#### Exercise aim
Return the lines from the one containing "observado e penaliza" to the end of the material, both end lines included, exactly and with nothing else.

#### Records supplied
--------------------

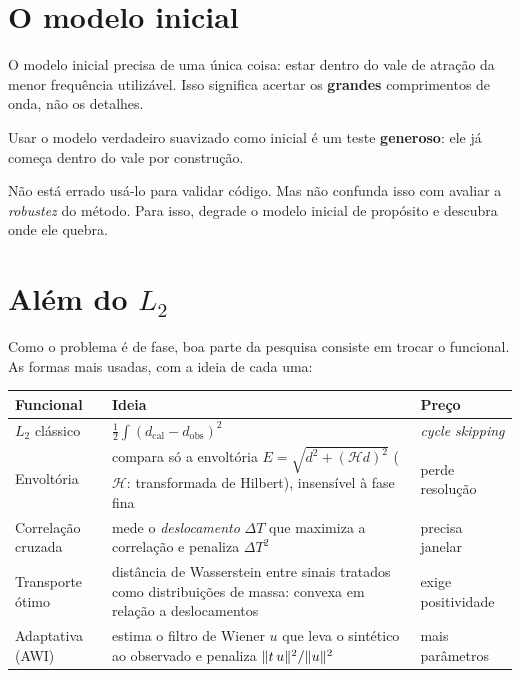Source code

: \documentclass[11pt,a4paper,oneside]{report}
\begin{document}
\section{O modelo inicial}

O modelo inicial precisa de uma \'unica coisa: estar dentro do vale de
atra\c{c}\~ao da menor frequ\^encia utiliz\'avel. Isso significa acertar os
\textbf{grandes} comprimentos de onda, n\~ao os detalhes.

\begin{armadilha}
Usar o modelo verdadeiro suavizado como inicial \'e um teste
\textbf{generoso}: ele j\'a come\c{c}a dentro do vale por constru\c{c}\~ao.

N\~ao est\'a errado us\'a-lo para validar c\'odigo. Mas n\~ao confunda isso
com avaliar a \emph{robustez} do m\'etodo. Para isso, degrade o modelo inicial
de prop\'osito e descubra onde ele quebra.
\end{armadilha}

\section{Al\'em do $L_2$}

Como o problema \'e de fase, boa parte da pesquisa consiste em trocar o
funcional. As formas mais usadas, com a ideia de cada uma:

\begin{center}
\begin{tabular}{@{}lp{6.0cm}l@{}}
\toprule
\textbf{Funcional} & \textbf{Ideia} & \textbf{Pre\c{c}o} \\
\midrule
$L_2$ cl\'assico & $\tfrac12\int (d_{\text{cal}}-d_{\text{obs}})^{2}$
  & \emph{cycle skipping} \\
Envolt\'oria & \raggedright compara s\'o a envolt\'oria
  $E = \sqrt{d^{2} + (\mathcal{H}d)^{2}}$ ($\mathcal{H}$: transformada de
  Hilbert), insens\'ivel \`a fase fina & perde resolu\c{c}\~ao \\
Correla\c{c}\~ao cruzada & mede o \emph{deslocamento} $\Delta T$ que maximiza
  a correla\c{c}\~ao e penaliza $\Delta T^{2}$ & precisa janelar \\
Transporte \'otimo & dist\^ancia de Wasserstein entre sinais tratados como
  distribui\c{c}\~oes de massa: convexa em rela\c{c}\~ao a deslocamentos &
  exige positividade \\
Adaptativa (AWI) & estima o filtro de Wiener $u$ que leva o sint\'etico ao
  observado e penaliza $\norm{t\,u}^{2}/\norm{u}^{2}$ & mais par\^ametros \\
\bottomrule
\end{tabular}
\end{center}
\end{document}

--------------------

#### Task output
  observado e penaliza $\norm{t\,u}^{2}/\norm{u}^{2}$ & mais par\^ametros \\
\bottomrule
\end{tabular}
\end{center}
\end{document}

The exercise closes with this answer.